TASK DESCRIPTION:
Below are the records; print them all without any alteration.

Stored data
————
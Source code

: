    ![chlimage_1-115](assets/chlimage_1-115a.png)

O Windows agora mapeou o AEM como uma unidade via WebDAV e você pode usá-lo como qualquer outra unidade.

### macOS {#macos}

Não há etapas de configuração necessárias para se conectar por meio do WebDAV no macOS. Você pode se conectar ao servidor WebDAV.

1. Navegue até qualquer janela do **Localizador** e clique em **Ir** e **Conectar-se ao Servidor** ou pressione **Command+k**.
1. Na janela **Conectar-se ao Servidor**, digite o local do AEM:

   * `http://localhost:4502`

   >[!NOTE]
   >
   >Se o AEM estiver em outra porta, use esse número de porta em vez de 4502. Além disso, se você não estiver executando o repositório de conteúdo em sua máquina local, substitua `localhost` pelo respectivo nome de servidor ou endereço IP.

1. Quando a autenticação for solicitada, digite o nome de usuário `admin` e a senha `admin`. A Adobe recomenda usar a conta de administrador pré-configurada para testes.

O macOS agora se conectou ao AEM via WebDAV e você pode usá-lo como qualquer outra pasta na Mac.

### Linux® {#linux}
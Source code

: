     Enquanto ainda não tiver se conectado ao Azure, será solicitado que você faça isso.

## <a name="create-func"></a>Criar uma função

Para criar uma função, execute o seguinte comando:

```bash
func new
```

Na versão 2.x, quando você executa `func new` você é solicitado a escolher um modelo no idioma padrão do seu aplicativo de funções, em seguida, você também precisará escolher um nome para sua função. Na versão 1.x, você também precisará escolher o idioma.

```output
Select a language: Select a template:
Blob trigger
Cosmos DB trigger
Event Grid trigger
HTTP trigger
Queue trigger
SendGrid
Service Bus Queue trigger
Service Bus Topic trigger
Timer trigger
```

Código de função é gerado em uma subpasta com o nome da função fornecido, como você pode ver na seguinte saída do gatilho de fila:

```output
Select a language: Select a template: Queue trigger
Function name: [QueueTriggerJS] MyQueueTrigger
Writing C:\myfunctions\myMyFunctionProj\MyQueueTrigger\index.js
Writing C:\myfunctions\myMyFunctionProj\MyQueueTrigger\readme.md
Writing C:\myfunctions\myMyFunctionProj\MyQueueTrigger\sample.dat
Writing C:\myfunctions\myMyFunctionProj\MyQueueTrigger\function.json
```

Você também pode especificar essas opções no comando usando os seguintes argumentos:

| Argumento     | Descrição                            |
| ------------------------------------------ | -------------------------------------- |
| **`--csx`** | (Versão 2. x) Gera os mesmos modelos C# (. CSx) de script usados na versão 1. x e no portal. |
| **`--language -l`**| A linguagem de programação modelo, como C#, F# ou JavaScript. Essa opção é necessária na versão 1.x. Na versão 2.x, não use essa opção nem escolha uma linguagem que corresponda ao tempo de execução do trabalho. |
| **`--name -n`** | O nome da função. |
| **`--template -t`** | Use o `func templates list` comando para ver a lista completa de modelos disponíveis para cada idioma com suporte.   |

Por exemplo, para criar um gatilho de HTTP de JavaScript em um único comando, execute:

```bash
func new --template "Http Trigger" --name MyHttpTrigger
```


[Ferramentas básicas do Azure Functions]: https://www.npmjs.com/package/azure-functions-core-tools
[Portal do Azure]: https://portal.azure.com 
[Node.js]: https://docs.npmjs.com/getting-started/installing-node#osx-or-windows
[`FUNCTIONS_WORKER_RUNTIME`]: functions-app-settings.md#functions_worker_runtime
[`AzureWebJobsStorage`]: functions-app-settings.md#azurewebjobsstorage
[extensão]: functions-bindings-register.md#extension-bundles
————
ANSWER:
Source code

:    ![chlimage_1-115](assets/chlimage_1-115a.png)

O Windows agora mapeou o AEM como uma unidade via WebDAV e você pode usá-lo como qualquer outra unidade.

### macOS {#macos}

Não há etapas de configuração necessárias para se conectar por meio do WebDAV no macOS. Você pode se conectar ao servidor WebDAV.

1. Navegue até qualquer janela do **Localizador** e clique em **Ir** e **Conectar-se ao Servidor** ou pressione **Command+k**.
1. Na janela **Conectar-se ao Servidor**, digite o local do AEM:

   * `http://localhost:4502`

   >[!NOTE]
   >
   >Se o AEM estiver em outra porta, use esse número de porta em vez de 4502. Além disso, se você não estiver executando o repositório de conteúdo em sua máquina local, substitua `localhost` pelo respectivo nome de servidor ou endereço IP.

1. Quando a autenticação for solicitada, digite o nome de usuário `admin` e a senha `admin`. A Adobe recomenda usar a conta de administrador pré-configurada para testes.

O macOS agora se conectou ao AEM via WebDAV e você pode usá-lo como qualquer outra pasta na Mac.

### Linux® {#linux}
Source code

:     Enquanto ainda não tiver se conectado ao Azure, será solicitado que você faça isso.

## <a name="create-func"></a>Criar uma função

Para criar uma função, execute o seguinte comando:

```bash
func new
```

Na versão 2.x, quando você executa `func new` você é solicitado a escolher um modelo no idioma padrão do seu aplicativo de funções, em seguida, você também precisará escolher um nome para sua função. Na versão 1.x, você também precisará escolher o idioma.

```output
Select a language: Select a template:
Blob trigger
Cosmos DB trigger
Event Grid trigger
HTTP trigger
Queue trigger
SendGrid
Service Bus Queue trigger
Service Bus Topic trigger
Timer trigger
```

Código de função é gerado em uma subpasta com o nome da função fornecido, como você pode ver na seguinte saída do gatilho de fila:

```output
Select a language: Select a template: Queue trigger
Function name: [QueueTriggerJS] MyQueueTrigger
Writing C:\myfunctions\myMyFunctionProj\MyQueueTrigger\index.js
Writing C:\myfunctions\myMyFunctionProj\MyQueueTrigger\readme.md
Writing C:\myfunctions\myMyFunctionProj\MyQueueTrigger\sample.dat
Writing C:\myfunctions\myMyFunctionProj\MyQueueTrigger\function.json
```

Você também pode especificar essas opções no comando usando os seguintes argumentos:

| Argumento     | Descrição                            |
| ------------------------------------------ | -------------------------------------- |
| **`--csx`** | (Versão 2. x) Gera os mesmos modelos C# (. CSx) de script usados na versão 1. x e no portal. |
| **`--language -l`**| A linguagem de programação modelo, como C#, F# ou JavaScript. Essa opção é necessária na versão 1.x. Na versão 2.x, não use essa opção nem escolha uma linguagem que corresponda ao tempo de execução do trabalho. |
| **`--name -n`** | O nome da função. |
| **`--template -t`** | Use o `func templates list` comando para ver a lista completa de modelos disponíveis para cada idioma com suporte.   |

Por exemplo, para criar um gatilho de HTTP de JavaScript em um único comando, execute:

```bash
func new --template "Http Trigger" --name MyHttpTrigger
```


[Ferramentas básicas do Azure Functions]: https://www.npmjs.com/package/azure-functions-core-tools
[Portal do Azure]: https://portal.azure.com 
[Node.js]: https://docs.npmjs.com/getting-started/installing-node#osx-or-windows
[`FUNCTIONS_WORKER_RUNTIME`]: functions-app-settings.md#functions_worker_runtime
[`AzureWebJobsStorage`]: functions-app-settings.md#azurewebjobsstorage
[extensão]: functions-bindings-register.md#extension-bundles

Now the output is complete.